In 2002, when the last clothing store shut down in the ranching town of Powell, Wyoming, the 5,300 residents feared for the future of their Main Street, which was already disintegrating into a gap-toothed ghost town of shuttered storefronts and struggling shops. A Super Walmart had just passed them up for nearby Cody; wouldn’t everyone drive over there for their tube socks and pajamas? Other chain stores wanted nothing to do with Powell. It was too small.
So a few locals, including the owner of an office supply store, a CPA, the head of the Powell Chamber of Commerce, and a jewelry store owner, took matters into their own hands. They made plans to open a community-owned, for-profit variety shop. It was conceived like a co-op. More than 800 of the town’s residents bought investment shares in increments of $500 or $1,000, although they were warned that it might be more like a donation if things didn’t work out as planned. Within a year, the group raised over $400,000 and opened the doors to the Powell Mercantile.
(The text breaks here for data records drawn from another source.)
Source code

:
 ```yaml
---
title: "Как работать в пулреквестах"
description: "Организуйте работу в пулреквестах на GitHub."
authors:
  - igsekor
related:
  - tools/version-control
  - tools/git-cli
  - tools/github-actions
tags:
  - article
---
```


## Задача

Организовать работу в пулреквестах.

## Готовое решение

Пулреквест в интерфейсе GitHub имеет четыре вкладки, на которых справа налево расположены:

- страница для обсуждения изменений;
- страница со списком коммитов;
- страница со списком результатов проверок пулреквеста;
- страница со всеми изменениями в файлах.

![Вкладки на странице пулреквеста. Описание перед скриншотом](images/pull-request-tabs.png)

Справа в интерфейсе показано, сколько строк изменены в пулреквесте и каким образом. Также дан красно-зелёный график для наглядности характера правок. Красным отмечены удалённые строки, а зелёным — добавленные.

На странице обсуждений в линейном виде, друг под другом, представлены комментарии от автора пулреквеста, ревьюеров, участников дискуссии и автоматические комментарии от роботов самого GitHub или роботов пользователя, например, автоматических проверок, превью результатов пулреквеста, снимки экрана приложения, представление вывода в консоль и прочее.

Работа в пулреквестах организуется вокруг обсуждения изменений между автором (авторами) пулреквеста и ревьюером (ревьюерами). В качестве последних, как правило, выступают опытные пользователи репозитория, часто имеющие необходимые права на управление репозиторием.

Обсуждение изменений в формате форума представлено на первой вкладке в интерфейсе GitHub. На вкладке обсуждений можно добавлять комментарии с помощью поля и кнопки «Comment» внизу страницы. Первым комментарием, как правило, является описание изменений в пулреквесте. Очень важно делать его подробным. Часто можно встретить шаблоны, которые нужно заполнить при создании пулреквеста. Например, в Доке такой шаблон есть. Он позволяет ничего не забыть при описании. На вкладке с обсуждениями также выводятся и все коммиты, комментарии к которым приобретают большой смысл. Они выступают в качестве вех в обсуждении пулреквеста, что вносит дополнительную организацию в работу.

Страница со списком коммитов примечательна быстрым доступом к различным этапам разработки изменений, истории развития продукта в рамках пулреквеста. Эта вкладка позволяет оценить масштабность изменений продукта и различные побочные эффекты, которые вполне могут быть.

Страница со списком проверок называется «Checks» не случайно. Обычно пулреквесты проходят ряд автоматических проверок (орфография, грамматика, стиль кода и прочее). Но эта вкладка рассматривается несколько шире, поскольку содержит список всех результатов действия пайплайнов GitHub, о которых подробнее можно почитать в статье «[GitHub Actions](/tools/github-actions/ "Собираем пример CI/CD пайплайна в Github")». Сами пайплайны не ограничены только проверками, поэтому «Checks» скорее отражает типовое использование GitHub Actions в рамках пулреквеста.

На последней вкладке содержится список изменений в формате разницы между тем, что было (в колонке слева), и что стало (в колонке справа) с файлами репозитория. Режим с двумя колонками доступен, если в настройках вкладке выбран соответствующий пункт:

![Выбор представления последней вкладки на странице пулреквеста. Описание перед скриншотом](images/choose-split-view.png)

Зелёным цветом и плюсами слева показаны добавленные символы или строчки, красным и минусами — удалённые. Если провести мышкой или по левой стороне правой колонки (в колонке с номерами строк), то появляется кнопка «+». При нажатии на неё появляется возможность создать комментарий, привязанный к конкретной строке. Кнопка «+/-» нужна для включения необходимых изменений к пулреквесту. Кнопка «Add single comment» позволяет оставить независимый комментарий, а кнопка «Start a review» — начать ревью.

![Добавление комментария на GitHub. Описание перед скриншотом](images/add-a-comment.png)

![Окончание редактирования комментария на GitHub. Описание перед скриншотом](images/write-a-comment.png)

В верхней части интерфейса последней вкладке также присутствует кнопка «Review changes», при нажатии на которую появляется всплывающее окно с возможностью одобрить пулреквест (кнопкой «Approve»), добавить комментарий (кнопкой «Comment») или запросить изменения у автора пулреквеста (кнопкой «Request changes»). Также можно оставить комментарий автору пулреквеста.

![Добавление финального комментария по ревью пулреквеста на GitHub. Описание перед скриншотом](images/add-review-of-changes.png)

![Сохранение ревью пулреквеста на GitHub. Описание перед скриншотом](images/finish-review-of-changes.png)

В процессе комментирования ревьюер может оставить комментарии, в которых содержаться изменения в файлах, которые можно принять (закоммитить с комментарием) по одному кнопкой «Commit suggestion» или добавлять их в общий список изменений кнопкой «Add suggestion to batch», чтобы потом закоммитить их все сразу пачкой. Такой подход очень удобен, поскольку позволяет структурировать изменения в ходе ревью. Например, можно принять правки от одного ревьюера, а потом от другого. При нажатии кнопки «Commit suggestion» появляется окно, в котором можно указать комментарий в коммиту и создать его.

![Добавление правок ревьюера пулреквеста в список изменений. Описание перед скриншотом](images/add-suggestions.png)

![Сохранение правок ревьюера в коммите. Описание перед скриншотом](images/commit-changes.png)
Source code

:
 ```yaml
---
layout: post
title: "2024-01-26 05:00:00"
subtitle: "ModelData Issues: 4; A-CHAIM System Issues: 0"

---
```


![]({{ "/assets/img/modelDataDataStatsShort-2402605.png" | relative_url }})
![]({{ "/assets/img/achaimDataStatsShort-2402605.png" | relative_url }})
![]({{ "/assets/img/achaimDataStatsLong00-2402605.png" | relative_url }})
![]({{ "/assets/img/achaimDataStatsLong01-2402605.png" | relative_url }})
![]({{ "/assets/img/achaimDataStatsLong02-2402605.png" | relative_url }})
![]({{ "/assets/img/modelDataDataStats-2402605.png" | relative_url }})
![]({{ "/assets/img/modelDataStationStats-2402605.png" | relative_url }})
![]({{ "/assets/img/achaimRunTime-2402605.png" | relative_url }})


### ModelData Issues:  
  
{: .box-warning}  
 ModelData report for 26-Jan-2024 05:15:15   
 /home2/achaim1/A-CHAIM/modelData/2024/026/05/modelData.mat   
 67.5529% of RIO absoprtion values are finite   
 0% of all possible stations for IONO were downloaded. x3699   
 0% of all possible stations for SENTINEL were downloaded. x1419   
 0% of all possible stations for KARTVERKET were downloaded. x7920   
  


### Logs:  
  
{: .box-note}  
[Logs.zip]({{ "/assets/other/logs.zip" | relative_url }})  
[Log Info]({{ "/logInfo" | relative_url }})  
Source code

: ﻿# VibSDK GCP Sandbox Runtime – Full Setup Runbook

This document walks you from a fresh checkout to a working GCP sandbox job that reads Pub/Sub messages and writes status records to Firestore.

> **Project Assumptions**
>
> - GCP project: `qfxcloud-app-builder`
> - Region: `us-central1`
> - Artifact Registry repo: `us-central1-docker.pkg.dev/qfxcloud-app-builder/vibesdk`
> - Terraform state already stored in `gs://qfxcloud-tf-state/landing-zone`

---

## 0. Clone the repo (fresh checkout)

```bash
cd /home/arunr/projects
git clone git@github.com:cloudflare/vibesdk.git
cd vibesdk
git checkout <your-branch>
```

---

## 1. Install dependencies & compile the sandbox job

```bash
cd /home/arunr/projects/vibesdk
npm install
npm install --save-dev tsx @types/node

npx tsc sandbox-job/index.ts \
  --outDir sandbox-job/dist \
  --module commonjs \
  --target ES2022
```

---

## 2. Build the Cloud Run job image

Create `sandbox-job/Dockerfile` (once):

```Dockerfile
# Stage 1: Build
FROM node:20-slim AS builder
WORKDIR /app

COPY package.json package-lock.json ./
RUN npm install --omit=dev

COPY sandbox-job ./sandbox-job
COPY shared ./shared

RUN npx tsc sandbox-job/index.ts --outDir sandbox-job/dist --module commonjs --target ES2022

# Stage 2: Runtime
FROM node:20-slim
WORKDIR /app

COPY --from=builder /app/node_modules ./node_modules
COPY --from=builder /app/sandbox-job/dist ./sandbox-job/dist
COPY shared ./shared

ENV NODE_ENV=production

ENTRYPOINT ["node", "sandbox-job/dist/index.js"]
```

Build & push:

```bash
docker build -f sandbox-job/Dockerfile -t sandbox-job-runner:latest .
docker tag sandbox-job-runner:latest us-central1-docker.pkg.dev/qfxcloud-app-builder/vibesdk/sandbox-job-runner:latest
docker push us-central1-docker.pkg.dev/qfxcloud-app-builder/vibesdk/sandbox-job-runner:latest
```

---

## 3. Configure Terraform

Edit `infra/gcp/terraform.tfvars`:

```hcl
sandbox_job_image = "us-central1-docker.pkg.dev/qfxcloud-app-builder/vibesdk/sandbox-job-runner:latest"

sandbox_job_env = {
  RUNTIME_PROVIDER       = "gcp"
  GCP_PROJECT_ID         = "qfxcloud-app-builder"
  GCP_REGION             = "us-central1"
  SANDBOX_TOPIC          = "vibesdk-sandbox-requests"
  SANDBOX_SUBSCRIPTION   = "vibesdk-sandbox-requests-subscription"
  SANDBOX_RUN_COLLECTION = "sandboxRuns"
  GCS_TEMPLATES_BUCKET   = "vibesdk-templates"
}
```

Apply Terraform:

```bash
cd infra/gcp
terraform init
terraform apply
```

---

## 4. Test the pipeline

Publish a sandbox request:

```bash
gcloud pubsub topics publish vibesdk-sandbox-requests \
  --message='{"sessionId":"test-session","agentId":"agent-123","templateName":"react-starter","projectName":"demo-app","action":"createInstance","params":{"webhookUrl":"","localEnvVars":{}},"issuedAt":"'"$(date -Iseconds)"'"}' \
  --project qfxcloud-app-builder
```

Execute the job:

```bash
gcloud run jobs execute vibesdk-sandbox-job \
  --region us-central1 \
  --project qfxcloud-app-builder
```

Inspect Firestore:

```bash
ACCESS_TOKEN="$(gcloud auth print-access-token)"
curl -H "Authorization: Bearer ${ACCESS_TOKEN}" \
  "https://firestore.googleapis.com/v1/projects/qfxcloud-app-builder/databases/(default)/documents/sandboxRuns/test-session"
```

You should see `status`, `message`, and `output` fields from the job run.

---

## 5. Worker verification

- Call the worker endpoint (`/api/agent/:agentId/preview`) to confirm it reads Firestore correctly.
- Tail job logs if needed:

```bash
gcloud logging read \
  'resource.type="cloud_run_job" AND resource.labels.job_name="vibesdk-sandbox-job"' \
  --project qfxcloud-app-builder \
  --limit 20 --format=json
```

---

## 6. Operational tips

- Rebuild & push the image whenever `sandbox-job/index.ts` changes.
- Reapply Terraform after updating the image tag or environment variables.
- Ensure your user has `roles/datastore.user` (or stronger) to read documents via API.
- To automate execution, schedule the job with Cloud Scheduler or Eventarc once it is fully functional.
Go under the candy-striped awning and you’ll find everything you’d expect to see in a bargain store, from t-shirts to jeans to tube socks.
It was never the founders’ plan to operate a charity. “We knew we could do something that would help downtown, but we also wanted this to be a successful business,” explains Ken Witzeling, the former president of the Powell Mercantile’s board of directors. In its first year, the Merc, as people call it, beat expectations by doing $520,000 in business. Investors eventually got a 7 percent return.
More impressively, the Merc has attracted additional small businesses to Powell’s downtown. The store’s success has even inspired copycat co-ops across the West in hard-scrabble ranching towns you’d never associate with the word “co-op,” like Ely, Nevada, and Worling, Wyoming. As Bill McKibben points out in his excellent book Deep Economy, “The Powell Mercantile hasn’t solved all the world’s problems; it buys from the same sweatshops the big boxes patronize. But it’s at least solved some of the town’s problems.”
Have you ever heard of a project like this where you live? What do you think—would you invest?